Reagire difendere combattere

Reagire difendere combattere
Afghanistan from Pixabay

A me hanno insegnato che per dare un giudizio serio, esauriente, affidabile su un determinato avvenimento occorre “tenere presenti tutti i fattori in gioco” rispetto a quel fatto.

Quando si parla di questioni lontane da noi e molto complesse, come la vicenda afghana, per dare un giudizio sensato occorrerebbe avere a disposizione molte informazioni per evitare di dare giudizi approssimativi ed esprimere opinioni superficiali o non corrette.

Considerato che non è possibile avere a disposizione tutte le informazioni necessarie, per tentare di dare una valutazione complessiva dobbiamo correre qualche rischio e per approssimazione arrivare a formulare un parere, un’idea, un convincimento sulla situazione.

Per correre meno rischi possibili io mi limiterei a prendere in considerazione un solo aspetto che resta, comunque, molto complicato e che espliciterei attraverso alcune domande.

Perché la popolazione non rimane in Afghanistan a difendere la propria terra, le proprie cose, la propria dignità, i propri ideali? Perché in così pochi stanno seguendo il figlio del “Leone del Panjshir”? Perché non si riesce ad organizzare una resistenza energica, efficace, naturalmente armata? È possibile che l’unica opposizione sia prerogativa di un centinaio di donne che coraggiosamente sfidano il regime e l’ideologia talebana?

Se usassimo un “approccio controfattuale” ed il “metodo dell’inferenza causale” risulterebbe che 20 anni di presenza occidentale non hanno prodotto gli effetti desiderati e che non è stato possibile modificare nella direzione auspicata le condizioni della popolazione afghana.

Però non basta limitarsi a definire il ritiro una débâcle dell’occidente; è troppo semplice e comodo. Non credo sia colpa dei vent’anni di “occupazione” straniera ad aver svuotato il popolo afghano. Il problema è che la sua maggioranza vuole che le donne portino il burqa…

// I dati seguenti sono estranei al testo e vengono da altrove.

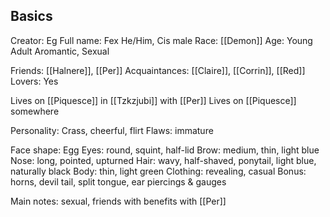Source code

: ## Basics

Creator: Eg
Full name: Fex
He/Him, Cis male
Race: [[Demon]]
Age: Young Adult
Aromantic, Sexual

Friends: [[Halnere]], [[Per]]
Acquaintances: [[Claire]], [[Corrin]], [[Red]]
Lovers: Yes

Lives on [[Piquesce]] in [[Tzkzjubi]] with [[Per]] 
Lives on [[Piquesce]] somewhere

Personality: Crass, cheerful, flirt
Flaws: immature

Face shape: Egg
Eyes: round, squint, half-lid
Brow: medium, thin, light blue
Nose: long, pointed, upturned
Hair: wavy, half-shaved, ponytail, light blue, naturally black
Body: thin, light green
Clothing: revealing, casual
Bonus: horns, devil tail, split tongue, ear piercings & gauges 

Main notes: sexual, friends with benefits with [[Per]]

È difficile trovare le basi per costruire una proposta integrale che sappia convincere i cuori e le menti degli uomini. È problematico realizzare un’educazione che persegua una vera promozione umana. È arduo lottare per la trasformazione di una tradizione secolare che non si riesce ad intaccare.

Forse varrebbe la pena lasciare tutto, partire subito e unirsi a quei pochi che stanno con Ahmad Massoud per affermare che non solo i talebani sono capaci di dare la vita per i principi in cui si crede: reagire, difendere, lottare e combattere.